Catégorie : Coups de coeur et lectures (Page 15 of 18)

DARNAUDET françois : Le Dernier Talgo à Port-Bou, éditions Mare notrum*.

C’est une histoire un peu rocambolesque, mais aussi réaliste, de cadavre en partance à Perpignan… Un roman noir donc, avec une enquête de l’inspecteur Llaubre qui le mènera sur les traces du philosophe juif allemand Walter Benjamin lequel, fuyant l’Allemagne nazie et harcelé par les autorités franquistes, s’est suicidé en passant la frontière à Port-Bou. François Darnaudet est expert en polar comme en pas mal d’autres choses. Rien ne lui échappe au passage de son récit, ni un « canon » militante d’un mouvement nationaliste terroriste de l’Est, ni la polémique au sujet du Valle de los caidos, le monument où repose la dépouille du « Caudillo » Franco, ni la beauté du paysage sous le Canigou : « Au début du printemps, les roses et les blancs des pommiers et des cerisiers éclaboussent la nature dans une débauche de nuances. » J’aime bien cet auteur qui se dit « l’anarnaudet » brocardant « ces tronches dégoulinantes d’encravatés qui s’étaient foutues de la piétaille » et trouve le temps d’écrire aussi du fantastique, d’enseigner les maths et de s’intéresser à la peinture… comme son héros, peintre du dimanche.
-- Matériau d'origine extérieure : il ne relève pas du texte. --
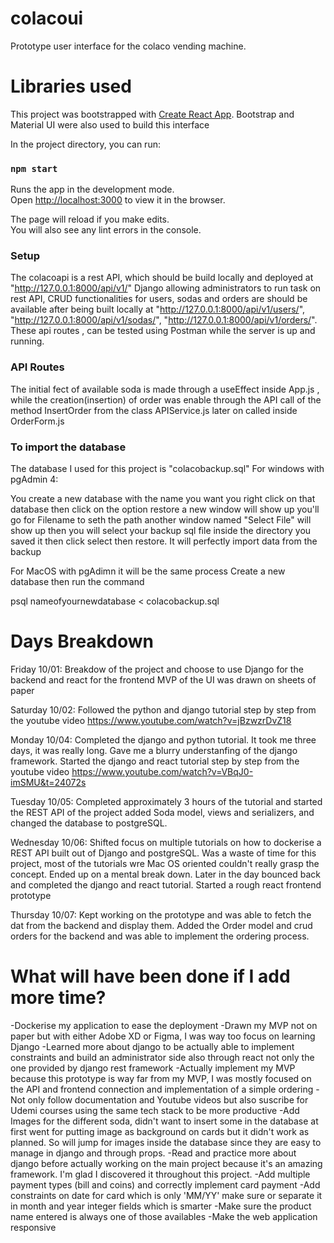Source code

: # colacoui

Prototype user interface for the colaco vending machine.

# Libraries used
This project was bootstrapped with [Create React App](https://github.com/facebook/create-react-app).
Bootstrap and Material UI were also used to build this interface

In the project directory, you can run:

### `npm start`

Runs the app in the development mode.\
Open [http://localhost:3000](http://localhost:3000) to view it in the browser.

The page will reload if you make edits.\
You will also see any lint errors in the console.

### Setup 
The colacoapi is a rest API, which should be build locally and deployed at "http://127.0.0.1:8000/api/v1/"
Django allowing administrators to run task on rest API, CRUD functionalities for users, sodas and orders are
should be available after being built locally at "http://127.0.0.1:8000/api/v1/users/", 
"http://127.0.0.1:8000/api/v1/sodas/", "http://127.0.0.1:8000/api/v1/orders/". These api routes , can be tested
using Postman while the server is up and running.

### API Routes 

The initial fect of available soda is made through a useEffect inside App.js , while the creation(insertion) of
order was enable through the API call of the method InsertOrder from the class APIService.js later on called inside OrderForm.js

### To import the database

The database I used for this project is "colacobackup.sql"
For windows with pgAdmin 4:

You create a new database with the name you want 
you right click on that database 
then click on the option restore
a new window will show up you'll go for 
Filename to seth the path another window named "Select File" will show up
then you will select your backup sql file inside the directory you saved it 
then click select then restore. It will perfectly import data from the backup

For MacOS with pgAdimn it will be the same process 
Create a new database then run the command

psql nameofyournewdatabase < colacobackup.sql

# Days Breakdown

Friday 10/01: Breakdow of the project and choose to use Django for the backend and react for the frontend
              MVP of the UI was drawn on sheets of paper

Saturday 10/02: Followed the python and django tutorial step by step from the youtube video
                https://www.youtube.com/watch?v=jBzwzrDvZ18

Monday 10/04: Completed the django and python tutorial. It took me three days, it was really long. Gave me a 
              blurry understanfing of the django framework.
              Started the django and react tutorial step by step from the youtube video 
              https://www.youtube.com/watch?v=VBqJ0-imSMU&t=24072s

Tuesday 10/05: Completed approximately 3 hours of the tutorial and started the REST API of the project 
               added Soda model, views and serializers, and changed the database to postgreSQL.

Wednesday 10/06: Shifted focus on multiple tutorials on how to dockerise a REST API built out of Django and
                 postgreSQL. Was a waste of time for this project, most of the tutorials wre Mac OS oriented 
                 couldn't really grasp the concept. Ended up on a mental break down. Later in the day bounced 
                 back and completed the django and react tutorial. Started a rough react frontend prototype

Thursday 10/07: Kept working on the prototype and was able to fetch the dat from the backend and display them.
                Added the Order model and crud orders for the backend and was able to implement the ordering process.

# What will have been done if I add more time?

-Dockerise my application to ease the deployment
-Drawn my MVP not on paper but with either Adobe XD or Figma, I was way too focus on learning Django
-Learned more about django to be actually able to implement constraints and build an administrator side
also through react not only the one provided by django rest framework
-Actually implement my MVP because this prototype is way far from my MVP, I was mostly focused on the API and 
frontend connection and implementation of a simple ordering
-Not only follow documentation and Youtube videos but also suscribe for Udemi courses using the same tech stack 
to be more productive
-Add Images for the different soda, didn't want to insert some in the database at first went for putting
image as background on cards but it didn't work as planned. So will jump for images inside the database
since they are easy to manage in django and through props.
-Read and practice more about django before actually working on the main project because it's an amazing framework. I'm glad I discovered it throughout this project.
-Add multiple payment types (bill and coins) and correctly implement card payment
-Add constraints on date for card which is only 'MM/YY' make sure or separate it in month and year integer fields 
which is smarter
-Make sure the product name entered is always one of those availables
-Make the web application responsive


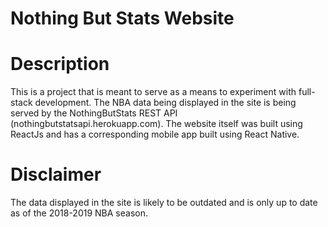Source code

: ﻿# Nothing But Stats Website

# Description
This is a project that is meant to serve as a means to experiment with full-stack development. The NBA data being displayed in the site is being served by the NothingButStats REST API (nothingbutstatsapi.herokuapp.com).
The website itself was built using ReactJs and has a corresponding mobile app built using React Native.


# Disclaimer
The data displayed in the site is likely to be outdated and is only up to date as of the 2018-2019 NBA season.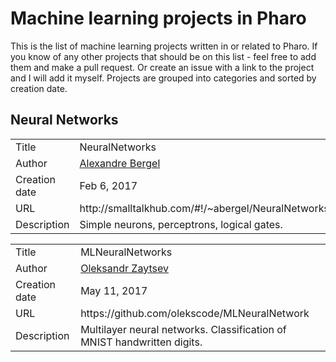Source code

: # Machine learning projects in Pharo

This is the list of machine learning projects written in or related to Pharo. If you know of any other projects that should be on this list - feel free to add them and make a pull request. Or create an issue with a link to the project and I will add it myself. Projects are grouped into categories and sorted by creation date.

<!--
Template for adding new items

<table>
  <tr>
    <td>Title</td>
    <td>...</td>
  </tr>
  <tr>
    <td>Author</td>
    <td>...</td>
    </tr>
  <tr>
    <td>Creation date</td>
    <td>...</td>
  </tr>
  <tr>
    <td>URL</td>
    <td>...</td>
  </tr>
  <tr>
    <td>Description</td>
    <td>...</td>
  </tr>
</table>
-->

## Neural Networks

<table>
  <tr>
    <td>Title</td>
    <td>NeuralNetworks</td>
  </tr>
  <tr>
    <td>Author</td>
    <td><a href="https://github.com/bergel">Alexandre Bergel</a></td>
    </tr>
  <tr>
    <td>Creation date</td>
    <td>Feb 6, 2017</td>
  </tr>
  <tr>
    <td>URL</td>
    <td>http://smalltalkhub.com/#!/~abergel/NeuralNetworks</td>
  </tr>
  <tr>
    <td>Description</td>
    <td>Simple neurons, perceptrons, logical gates.</td>
  </tr>
</table>

<table>
  <tr>
    <td>Title</td>
    <td>MLNeuralNetworks</td>
  </tr>
  <tr>
    <td>Author</td>
    <td><a href="https://github.com/olekscode">Oleksandr Zaytsev</a></td>
    </tr>
  <tr>
    <td>Creation date</td>
    <td>May 11, 2017</td>
  </tr>
  <tr>
    <td>URL</td>
    <td>https://github.com/olekscode/MLNeuralNetwork</td>
  </tr>
  <tr>
    <td>Description</td>
    <td>Multilayer neural networks. Classification of MNIST handwritten digits.</td>
  </tr>
</table>

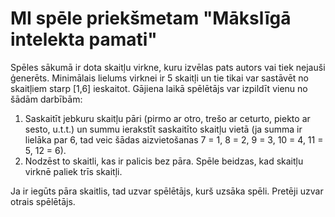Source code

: # MI spēle priekšmetam "Mākslīgā intelekta pamati"
Spēles sākumā ir dota skaitļu virkne, kuru izvēlas pats autors vai tiek nejauši ģenerēts. Minimālais lielums virknei ir 5 skaitļi un tie tikai var sastāvēt no skaitļiem starp [1,6] ieskaitot. Gājiena laikā spēlētājs var izpildīt vienu no šādām darbībām:
1. Saskaitīt jebkuru skaitļu pāri (pirmo ar otro, trešo ar ceturto, piekto ar sesto, u.t.t.) un summu  ierakstīt  saskaitīto  skaitļu  vietā  (ja  summa  ir  lielāka  par  6,  tad  veic  šādas aizvietošanas 7 = 1, 8 = 2, 9 = 3, 10 = 4, 11 = 5, 12 = 6).
2. Nodzēst to skaitli, kas ir palicis bez pāra. Spēle beidzas, kad skaitļu virknē paliek trīs skaitļi.

Ja ir iegūts pāra skaitlis, tad uzvar spēlētājs, kurš uzsāka spēli. Pretēji uzvar otrais spēlētājs.
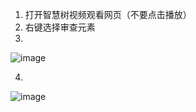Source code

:1. 打开智慧树视频观看网页（不要点击播放）
2. 右键选择审查元素
3. 
![image](https://note.youdao.com/yws/api/personal/file/WEB690ef548a75cab761aa30a741e92b6dd?method=download&shareKey=8858c99db0c44a456e0572c3efa1b76d)

4.
![image](https://note.youdao.com/yws/api/personal/file/WEB9d5a2f1bdc120cf899b49990d125af25?method=download&shareKey=c3d94c6610fa9a0fe17a593adac8a27e)
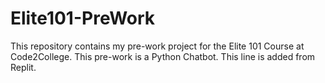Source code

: # Elite101-PreWork
This repository contains my pre-work project for the Elite 101 Course at Code2College.
This pre-work is a Python Chatbot.
This line is added from Replit.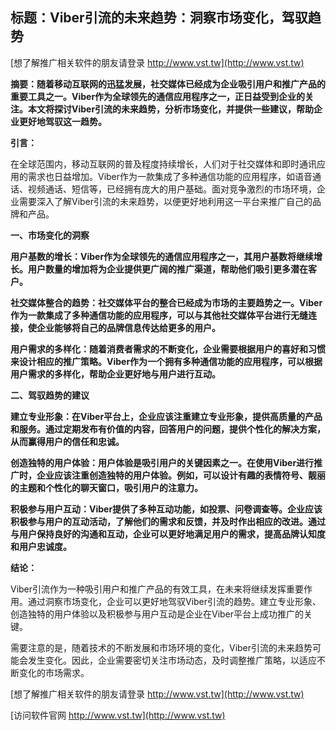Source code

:## **标题：Viber引流的未来趋势：洞察市场变化，驾驭趋势**

[想了解推广相关软件的朋友请登录 http://www.vst.tw](http://www.vst.tw)

**摘要：随着移动互联网的迅猛发展，社交媒体已经成为企业吸引用户和推广产品的重要工具之一。Viber作为全球领先的通信应用程序之一，正日益受到企业的关注。本文将探讨Viber引流的未来趋势，分析市场变化，并提供一些建议，帮助企业更好地驾驭这一趋势。**

**引言：**

在全球范围内，移动互联网的普及程度持续增长，人们对于社交媒体和即时通讯应用的需求也日益增加。Viber作为一款集成了多种通信功能的应用程序，如语音通话、视频通话、短信等，已经拥有庞大的用户基础。面对竞争激烈的市场环境，企业需要深入了解Viber引流的未来趋势，以便更好地利用这一平台来推广自己的品牌和产品。

**一、市场变化的洞察**

**用户基数的增长：Viber作为全球领先的通信应用程序之一，其用户基数将继续增长。用户数量的增加将为企业提供更广阔的推广渠道，帮助他们吸引更多潜在客户。**

**社交媒体整合的趋势：社交媒体平台的整合已经成为市场的主要趋势之一。Viber作为一款集成了多种通信功能的应用程序，可以与其他社交媒体平台进行无缝连接，使企业能够将自己的品牌信息传达给更多的用户。**

**用户需求的多样化：随着消费者需求的不断变化，企业需要根据用户的喜好和习惯来设计相应的推广策略。Viber作为一个拥有多种通信功能的应用程序，可以根据用户需求的多样化，帮助企业更好地与用户进行互动。**

**二、驾驭趋势的建议**

**建立专业形象：在Viber平台上，企业应该注重建立专业形象，提供高质量的产品和服务。通过定期发布有价值的内容，回答用户的问题，提供个性化的解决方案，从而赢得用户的信任和忠诚。**

**创造独特的用户体验：用户体验是吸引用户的关键因素之一。在使用Viber进行推广时，企业应该注重创造独特的用户体验。例如，可以设计有趣的表情符号、靓丽的主题和个性化的聊天窗口，吸引用户的注意力。**

**积极参与用户互动：Viber提供了多种互动功能，如投票、问卷调查等。企业应该积极参与用户的互动活动，了解他们的需求和反馈，并及时作出相应的改进。通过与用户保持良好的沟通和互动，企业可以更好地满足用户的需求，提高品牌认知度和用户忠诚度。**

**结论：**

Viber引流作为一种吸引用户和推广产品的有效工具，在未来将继续发挥重要作用。通过洞察市场变化，企业可以更好地驾驭Viber引流的趋势。建立专业形象、创造独特的用户体验以及积极参与用户互动是企业在Viber平台上成功推广的关键。

需要注意的是，随着技术的不断发展和市场环境的变化，Viber引流的未来趋势可能会发生变化。因此，企业需要密切关注市场动态，及时调整推广策略，以适应不断变化的市场需求。

[想了解推广相关软件的朋友请登录 http://www.vst.tw](http://www.vst.tw)


[访问软件官网 http://www.vst.tw](http://www.vst.tw)
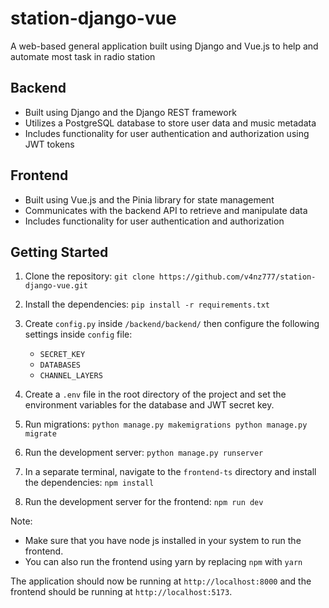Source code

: # station-django-vue

A web-based general application built using Django and Vue.js
to help and automate most task in radio station

## Backend

- Built using Django and the Django REST framework
- Utilizes a PostgreSQL database to store user data and music metadata
- Includes functionality for user authentication and authorization using JWT tokens

## Frontend

- Built using Vue.js and the Pinia library for state management
- Communicates with the backend API to retrieve and manipulate data
- Includes functionality for user authentication and authorization

## Getting Started

1. Clone the repository:
`git clone https://github.com/v4nz777/station-django-vue.git`

2. Install the dependencies:
`pip install -r requirements.txt`

3. Create `config.py` inside `/backend/backend/` then configure the following settings inside `config` file:
    - `SECRET_KEY`
    - `DATABASES`
    - `CHANNEL_LAYERS`

4. Create a `.env` file in the root directory of the project and set the environment variables for the database and JWT secret key.

5. Run migrations:
`python manage.py makemigrations
python manage.py migrate`

6. Run the development server:
`python manage.py runserver`

7. In a separate terminal, navigate to the `frontend-ts` directory and install the dependencies:
`npm install`

8. Run the development server for the frontend:
`npm run dev`


Note: 
- Make sure that you have node js installed in your system to run the frontend.
- You can also run the frontend using yarn by replacing `npm` with `yarn`

The application should now be running at `http://localhost:8000` and the frontend should be running at `http://localhost:5173`.

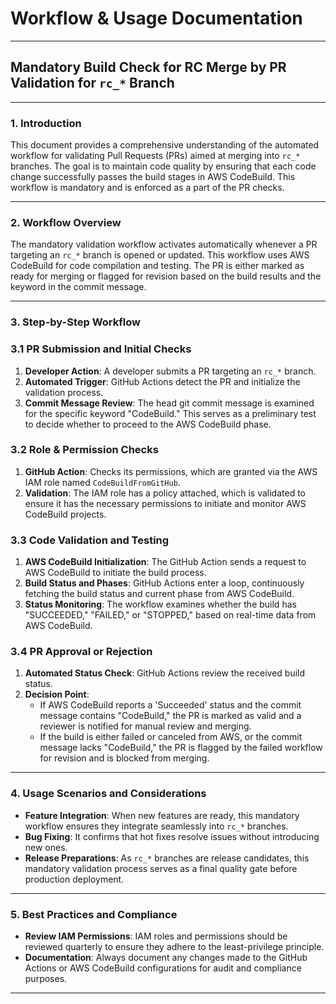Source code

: # Workflow & Usage Documentation

---

## **Mandatory Build Check for RC Merge by PR Validation for `rc_*` Branch**

---

### 1. Introduction

This document provides a comprehensive understanding of the automated workflow for validating Pull Requests (PRs) aimed at merging into `rc_*` branches. The goal is to maintain code quality by ensuring that each code change successfully passes the build stages in AWS CodeBuild. This workflow is mandatory and is enforced as a part of the PR checks.

---

### 2. Workflow Overview

The mandatory validation workflow activates automatically whenever a PR targeting an `rc_*` branch is opened or updated. This workflow uses AWS CodeBuild for code compilation and testing. The PR is either marked as ready for merging or flagged for revision based on the build results and the keyword in the commit message.

---

### 3. Step-by-Step Workflow

### 3.1 PR Submission and Initial Checks

1. **Developer Action**: A developer submits a PR targeting an `rc_*` branch.
2. **Automated Trigger**: GitHub Actions detect the PR and initialize the validation process.
3. **Commit Message Review**: The head git commit message is examined for the specific keyword "CodeBuild." This serves as a preliminary test to decide whether to proceed to the AWS CodeBuild phase.

### 3.2 Role & Permission Checks

1. **GitHub Action**: Checks its permissions, which are granted via the AWS IAM role named `CodeBuildFromGitHub`.
2. **Validation**: The IAM role has a policy attached, which is validated to ensure it has the necessary permissions to initiate and monitor AWS CodeBuild projects.

### 3.3 Code Validation and Testing

1. **AWS CodeBuild Initialization**: The GitHub Action sends a request to AWS CodeBuild to initiate the build process.
2. **Build Status and Phases**: GitHub Actions enter a loop, continuously fetching the build status and current phase from AWS CodeBuild.
3. **Status Monitoring**: The workflow examines whether the build has "SUCCEEDED," "FAILED," or "STOPPED," based on real-time data from AWS CodeBuild.

### 3.4 PR Approval or Rejection

1. **Automated Status Check**: GitHub Actions review the received build status.
2. **Decision Point**:
    - If AWS CodeBuild reports a 'Succeeded' status and the commit message contains "CodeBuild," the PR is marked as valid and a reviewer is notified for manual review and merging.
    - If the build is either failed or canceled from AWS, or the commit message lacks "CodeBuild," the PR is flagged by the failed workflow for revision and is blocked from merging.

---

### 4. Usage Scenarios and Considerations

- **Feature Integration**: When new features are ready, this mandatory workflow ensures they integrate seamlessly into `rc_*` branches.
- **Bug Fixing**: It confirms that hot fixes resolve issues without introducing new ones.
- **Release Preparations**: As `rc_*` branches are release candidates, this mandatory validation process serves as a final quality gate before production deployment.

---

### 5. Best Practices and Compliance

- **Review IAM Permissions**: IAM roles and permissions should be reviewed quarterly to ensure they adhere to the least-privilege principle.
- **Documentation**: Always document any changes made to the GitHub Actions or AWS CodeBuild configurations for audit and compliance purposes.

---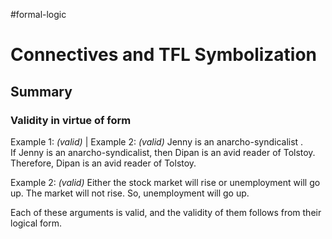 #formal-logic 
# Connectives and TFL Symbolization
## Summary

### Validity in virtue of form

Example 1: *(valid)* | Example 2:  *(valid)*
Jenny is an anarcho-syndicalist .	                  
If Jenny is an anarcho-syndicalist, then Dipan
is an avid reader of Tolstoy.
Therefore, Dipan is an avid reader of Tolstoy. 


Example 2:  *(valid)*
Either the stock market will rise or unemployment
will go up. The market will not rise. So,
unemployment will go up.

Each of these arguments is valid, and the validity of them follows from their logical form. 

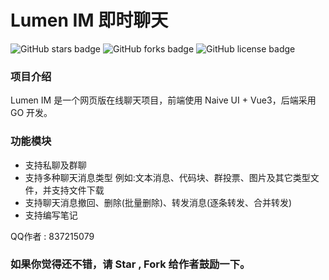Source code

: # Lumen IM 即时聊天

<img alt="GitHub stars badge" src="https://img.shields.io/github/stars/gzydong/LumenIM"> <img alt="GitHub forks badge" src="https://img.shields.io/github/forks/gzydong/LumenIM"> <img alt="GitHub license badge" src="https://img.shields.io/github/license/gzydong/LumenIM">

### 项目介绍

Lumen IM 是一个网页版在线聊天项目，前端使用 Naive UI + Vue3，后端采用 GO 开发。

### 功能模块

- 支持私聊及群聊
- 支持多种聊天消息类型 例如:文本消息、代码块、群投票、图片及其它类型文件，并支持文件下载
- 支持聊天消息撤回、删除(批量删除)、转发消息(逐条转发、合并转发)
- 支持编写笔记

QQ作者 : 837215079

### 如果你觉得还不错，请 Star , Fork 给作者鼓励一下。
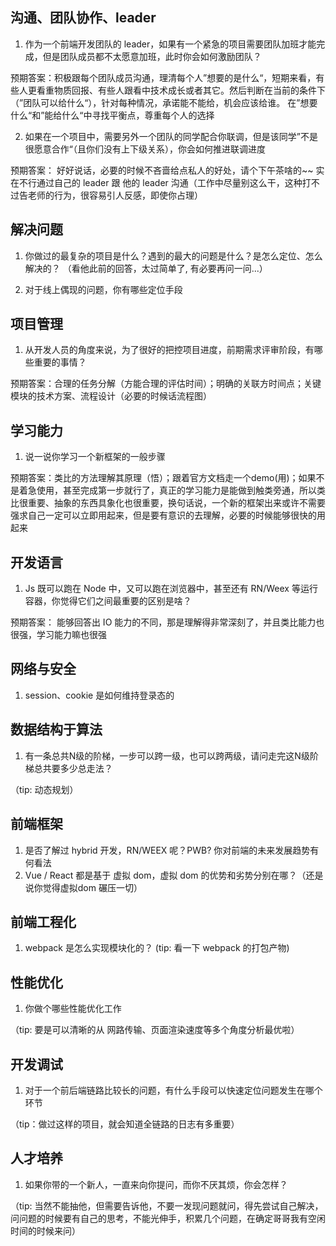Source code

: ## 沟通、团队协作、leader

1. 作为一个前端开发团队的 leader，如果有一个紧急的项目需要团队加班才能完成，但是团队成员都不太愿意加班，此时你会如何激励团队？


预期答案：积极跟每个团队成员沟通，理清每个人”想要的是什么“，短期来看，有些人更看重物质回报、有些人跟看中技术成长或者其它。然后判断在当前的条件下（”团队可以给什么“），针对每种情况，承诺能不能给，机会应该给谁。
在”想要什么“和”能给什么“中寻找平衡点，尊重每个人的选择


2. 如果在一个项目中，需要另外一个团队的同学配合你联调，但是该同学”不是很愿意合作“（且你们没有上下级关系），你会如何推进联调进度


预期答案：
好好说话，必要的时候不吝啬给点私人的好处，请个下午茶啥的~~
实在不行通过自己的 leader 跟 他的 leader 沟通（工作中尽量别这么干，这种打不过告老师的行为，很容易引人反感，即使你占理）


## 解决问题

1. 你做过的最复杂的项目是什么？遇到的最大的问题是什么？是怎么定位、怎么解决的？
（看他此前的回答，太过简单了, 有必要再问一问...）


2. 对于线上偶现的问题，你有哪些定位手段

## 项目管理

1. 从开发人员的角度来说，为了很好的把控项目进度，前期需求评审阶段，有哪些重要的事情？


预期答案：合理的任务分解（方能合理的评估时间）；明确的关联方时间点；关键模块的技术方案、流程设计（必要的时候话流程图）

## 学习能力

1. 说一说你学习一个新框架的一般步骤


预期答案：类比的方法理解其原理（悟）；跟着官方文档走一个demo(用)；如果不是着急使用，甚至完成第一步就行了，真正的学习能力是能做到触类旁通，所以类比很重要、抽象的东西具象化也很重要，换句话说，一个新的框架出来或许不需要强求自己一定可以立即用起来，但是要有意识的去理解，必要的时候能够很快的用起来

## 开发语言

1. Js 既可以跑在 Node 中，又可以跑在浏览器中，甚至还有 RN/Weex 等运行容器，你觉得它们之间最重要的区别是啥？

预期答案：
能够回答出 IO 能力的不同，那是理解得非常深刻了，并且类比能力也很强，学习能力嘛也很强

## 网络与安全

1. session、cookie 是如何维持登录态的

## 数据结构于算法

1. 有一条总共N级的阶梯，一步可以跨一级，也可以跨两级，请问走完这N级阶梯总共要多少总走法？

（tip: 动态规划）

## 前端框架

1. 是否了解过 hybrid 开发，RN/WEEX 呢？PWB? 你对前端的未来发展趋势有何看法
2. Vue / React 都是基于 虚拟 dom，虚拟 dom 的优势和劣势分别在哪？（还是说你觉得虚拟dom 碾压一切）

## 前端工程化

1. webpack 是怎么实现模块化的？
(tip: 看一下 webpack 的打包产物)

## 性能优化

1. 你做个哪些性能优化工作

（tip: 要是可以清晰的从 网路传输、页面渲染速度等多个角度分析最优啦）

## 开发调试

1. 对于一个前后端链路比较长的问题，有什么手段可以快速定位问题发生在哪个环节

（tip：做过这样的项目，就会知道全链路的日志有多重要）

## 人才培养

1. 如果你带的一个新人，一直来向你提问，而你不厌其烦，你会怎样？

（tip: 当然不能抽他，但需要告诉他，不要一发现问题就问，得先尝试自己解决，问问题的时候要有自己的思考，不能光伸手，积累几个问题，在确定哥哥我有空闲时间的时候来问）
Il m’avait un jour donné rendez-vous à Collioure aux Templiers, un bar orné de toiles de peintres catalans. Un Homme avec majuscule, qui n’oublie pas l’amour. Celui du fils, présent dans cet ouvrage comme dans son Poulpe Boris au pays vermeil. Et, bien sûr, celui de la femme, quitte à ce qu’elle soit particulière : « C’était une tueuse mais nous baisâmes toute la nuit. Pendant que nous faisions l’amour, j’ai songé à ce tableau de Pieter Bruegel sur la lutte entre les Anges déchus et les Anges du paradis… un entrelacs de chairs, des créatures démoniaques… »

* Mare nostrum est un petit éditeur intéressant dans le grand Sud (Perpignan), centre géodésique le plus éloigné de Paris. Une rareté qui mérite d’être signalée.

DAENINCKX Didier, Galadio, Ed. Gallimard.

L’écrivain se juge à l’écriture. On connaît le coup d’essai de Daeninckx qui fut le fameux coup de maître : Meurtre pour mémoire. Le hasard a voulu que je côtoie Didier en préparant et en publiant mon Poulpe (Saône interdite), en même temps que son second (Ethique en toc). Le tout récent Galadio vient de m’accrocher d’entrée. C’est l’aventure d’un jeune métis, né d’une allemande et d’un noir de l’armée française d’occupation après la Grande Guerre. Sous le nazisme, avec des moments hallucinants comme la chasse aux animaux possédés par les juifs. Le scénario paraît parfois un peu cousu de fil blanc. Parfois moins emballé par la facture au scalpel de certains de ses livres, je trouve l’autofiction ici très réussie. On est en empathie avec son personnage, aussi censé être le narrateur. L’auteur n’a pas besoin de jouer au cynique ni au cruel. C’est le réel qui l’est. Quant à la documentation, elle est évidemment exacte et complète. En témoigne la scène à l’hôpital protestant où l’on doit castrer cet enfant impur dans le Reich… Documentation aussi maniée avec sensibilité, notamment lorsque le héros se retrouve en Afrique : «  comme si je renaissais à la vie. Nous contournons des rizières, des champs d’anacardiers, des plantations de palmiers alourdis par des grappes de noix de coco, puis la forêt profonde se resserre autour de nous comme une nuit végétale. » Avec l’inévitable coup de patte du justicier qui termine par la dénonciation du massacre de Chasselay (près Lyon) où l’armée allemande triait les combattants Noirs pour les faire courir. « À ce moment, les chars allemands, garés en retrait, ouvrent le feu à la mitrailleuse de bord […] puis les corps sont écrasés sous les chenilles des chars. »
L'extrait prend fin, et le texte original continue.